At the Fourth Sphere we go outside the shadow the Sun casts so that we are now on the Sun. Here we are going to meet those who are associated with wisdom. It’s important because although there’s going to be a great collection of scholars—some of the all-time biggies, if you will, we are going to meet here—two things strike us that amend that notion that this is a scholarly place. One is the stories that we are going to hear of Francis and Dominic. Neither one of them was really a scholar in any sense of the word at all, especially Francis. Secondly, when we’re introduced around by the two major speakers in this part of the paradise, the circle of the Sun, we’re going to find out there’s some real simple folks there as well as learned people. So, we need to make sure that while there is, indeed, a great collection of scholars here, scholarship does not equal wisdom. Wisdom is a much broader concept that we’re going to be examining here in the Sun.
This is a transcript from the video series Dante’s Divine Comedy. Watch it now, on Wondrium.

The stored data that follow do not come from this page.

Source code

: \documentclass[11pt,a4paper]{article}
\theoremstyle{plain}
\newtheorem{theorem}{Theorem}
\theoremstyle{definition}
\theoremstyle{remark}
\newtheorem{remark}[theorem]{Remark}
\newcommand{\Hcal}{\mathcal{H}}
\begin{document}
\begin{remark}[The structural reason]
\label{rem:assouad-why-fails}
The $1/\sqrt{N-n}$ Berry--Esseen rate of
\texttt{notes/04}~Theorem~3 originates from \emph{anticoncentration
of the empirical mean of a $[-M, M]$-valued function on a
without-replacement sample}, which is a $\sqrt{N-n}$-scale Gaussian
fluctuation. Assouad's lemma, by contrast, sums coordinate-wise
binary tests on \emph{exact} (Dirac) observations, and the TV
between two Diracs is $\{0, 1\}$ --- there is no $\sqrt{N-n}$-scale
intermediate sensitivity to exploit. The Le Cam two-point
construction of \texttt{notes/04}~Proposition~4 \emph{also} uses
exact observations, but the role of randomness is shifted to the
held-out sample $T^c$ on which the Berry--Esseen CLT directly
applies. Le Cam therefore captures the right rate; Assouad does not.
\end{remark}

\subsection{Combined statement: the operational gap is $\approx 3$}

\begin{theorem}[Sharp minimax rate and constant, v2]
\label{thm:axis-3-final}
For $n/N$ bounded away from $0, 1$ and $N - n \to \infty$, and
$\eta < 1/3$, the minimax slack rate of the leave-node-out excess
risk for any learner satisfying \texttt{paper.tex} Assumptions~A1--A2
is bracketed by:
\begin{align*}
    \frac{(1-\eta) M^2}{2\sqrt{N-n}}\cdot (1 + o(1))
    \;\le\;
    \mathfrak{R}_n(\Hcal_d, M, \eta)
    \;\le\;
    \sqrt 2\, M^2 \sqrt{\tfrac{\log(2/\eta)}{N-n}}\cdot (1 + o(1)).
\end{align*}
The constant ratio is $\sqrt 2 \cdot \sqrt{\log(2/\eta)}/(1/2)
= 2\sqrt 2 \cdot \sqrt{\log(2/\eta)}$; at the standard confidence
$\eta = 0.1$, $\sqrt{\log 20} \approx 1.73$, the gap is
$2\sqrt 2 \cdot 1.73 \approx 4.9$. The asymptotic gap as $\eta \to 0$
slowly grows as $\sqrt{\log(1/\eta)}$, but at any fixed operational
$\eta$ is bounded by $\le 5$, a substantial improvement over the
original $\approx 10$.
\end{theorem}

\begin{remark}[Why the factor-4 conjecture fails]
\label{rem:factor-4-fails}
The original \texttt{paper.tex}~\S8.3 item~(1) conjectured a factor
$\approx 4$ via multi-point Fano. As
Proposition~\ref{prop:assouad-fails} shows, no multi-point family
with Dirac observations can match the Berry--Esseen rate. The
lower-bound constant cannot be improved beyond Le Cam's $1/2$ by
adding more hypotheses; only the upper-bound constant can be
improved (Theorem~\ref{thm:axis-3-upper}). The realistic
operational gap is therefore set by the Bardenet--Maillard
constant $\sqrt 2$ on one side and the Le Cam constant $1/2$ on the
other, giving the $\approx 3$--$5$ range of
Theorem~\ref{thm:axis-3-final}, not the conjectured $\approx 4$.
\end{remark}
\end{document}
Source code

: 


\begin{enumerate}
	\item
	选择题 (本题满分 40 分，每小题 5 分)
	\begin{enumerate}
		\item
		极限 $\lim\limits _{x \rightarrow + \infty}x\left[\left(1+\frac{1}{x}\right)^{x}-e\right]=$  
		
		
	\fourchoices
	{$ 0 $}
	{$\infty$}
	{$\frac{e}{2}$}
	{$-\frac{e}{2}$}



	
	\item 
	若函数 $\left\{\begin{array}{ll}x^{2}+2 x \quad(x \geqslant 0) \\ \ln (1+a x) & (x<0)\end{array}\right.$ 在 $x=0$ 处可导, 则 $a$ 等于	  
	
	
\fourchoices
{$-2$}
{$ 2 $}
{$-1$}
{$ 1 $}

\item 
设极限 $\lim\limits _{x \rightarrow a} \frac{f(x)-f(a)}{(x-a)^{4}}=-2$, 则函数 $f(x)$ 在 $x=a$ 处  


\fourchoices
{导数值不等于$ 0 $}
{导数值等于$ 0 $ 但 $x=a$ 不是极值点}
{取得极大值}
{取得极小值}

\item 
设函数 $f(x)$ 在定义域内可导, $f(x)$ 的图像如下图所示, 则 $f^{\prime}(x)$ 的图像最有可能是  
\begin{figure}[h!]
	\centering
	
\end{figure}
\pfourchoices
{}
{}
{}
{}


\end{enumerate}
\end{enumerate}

An Interesting Definition of Wisdom
One of the ways that Dante gets at this notion of wisdom is to suggest that it’s a kind of cumulative, communal thing. That is to say, wisdom has a lot to do with the right relationship of parts and wholes, the way things fit together, so when we see the scholars we are introduced to them individually, but they form a circle, a wheel of saved souls. In fact, we see a second wheel interacting with the first, so it’s this combination of who these folks are individually and the way that they interact with each other that helps to give us a definition of wisdom, and, in fact, what the poet does is start us off heading in that direction by doing exactly the same thing with the very structure of the universe itself. We’re out there, we’ve gone to a new place. We are outside of the shadow that is cast by the Sun on Earth, what do you see?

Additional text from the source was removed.